(Document images with source code)
....
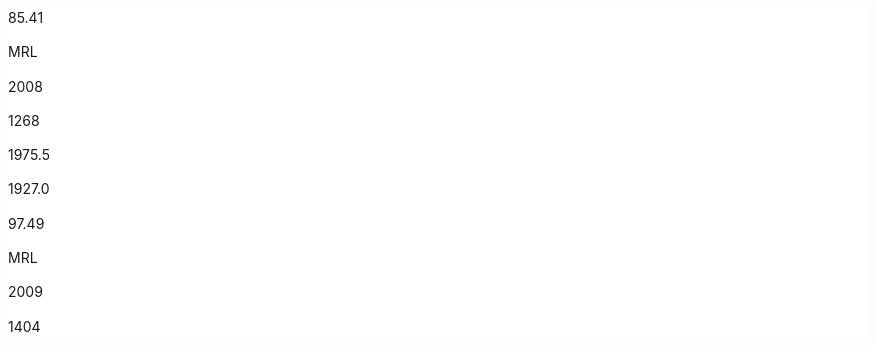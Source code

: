 <td style="text-align:right;">

85.41

</td>

</tr>

<tr>

<td style="text-align:left;">

MRL

</td>

<td style="text-align:right;">

2008

</td>

<td style="text-align:right;">

1268

</td>

<td style="text-align:right;">

1975.5

</td>

<td style="text-align:right;">

1927.0

</td>

<td style="text-align:right;">

97.49

</td>

</tr>

<tr>

<td style="text-align:left;">

MRL

</td>

<td style="text-align:right;">

2009

</td>

<td style="text-align:right;">

1404
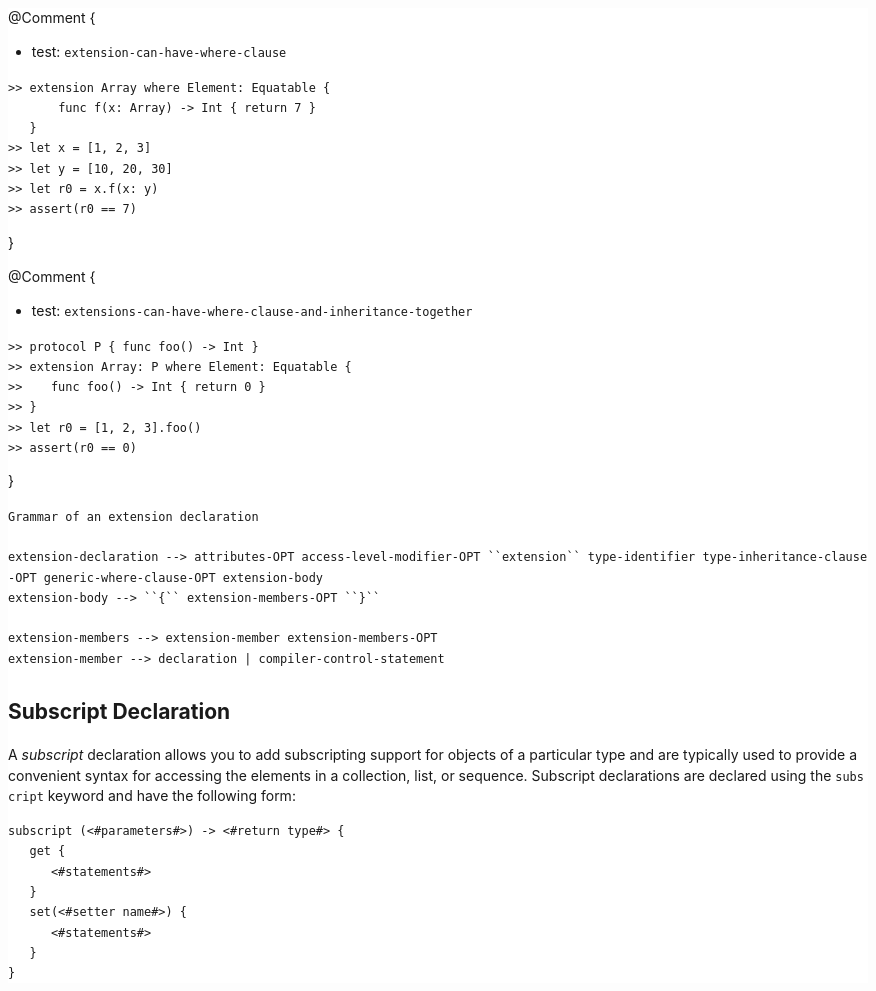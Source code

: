 @Comment {
  - test: `extension-can-have-where-clause`
  
  ```swifttest
  >> extension Array where Element: Equatable {
         func f(x: Array) -> Int { return 7 }
     }
  >> let x = [1, 2, 3]
  >> let y = [10, 20, 30]
  >> let r0 = x.f(x: y)
  >> assert(r0 == 7)
  ```
}

@Comment {
  - test: `extensions-can-have-where-clause-and-inheritance-together`
  
  ```swifttest
  >> protocol P { func foo() -> Int }
  >> extension Array: P where Element: Equatable {
  >>    func foo() -> Int { return 0 }
  >> }
  >> let r0 = [1, 2, 3].foo()
  >> assert(r0 == 0)
  ```
}

```
Grammar of an extension declaration

extension-declaration --> attributes-OPT access-level-modifier-OPT ``extension`` type-identifier type-inheritance-clause-OPT generic-where-clause-OPT extension-body
extension-body --> ``{`` extension-members-OPT ``}``

extension-members --> extension-member extension-members-OPT
extension-member --> declaration | compiler-control-statement
```


## Subscript Declaration

A *subscript* declaration allows you to add subscripting support for objects
of a particular type and are typically used to provide a convenient syntax
for accessing the elements in a collection, list, or sequence.
Subscript declarations are declared using the `subscript` keyword
and have the following form:

```
subscript (<#parameters#>) -> <#return type#> {
   get {
      <#statements#>
   }
   set(<#setter name#>) {
      <#statements#>
   }
}
```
....
**Task brief**
Find the word "clause" in the data and copy out each line where it turns up.

**The completed task**
  - test: `extension-can-have-where-clause`
  - test: `extensions-can-have-where-clause-and-inheritance-together`
extension-declaration --> attributes-OPT access-level-modifier-OPT ``extension`` type-identifier type-inheritance-clause-OPT generic-where-clause-OPT extension-body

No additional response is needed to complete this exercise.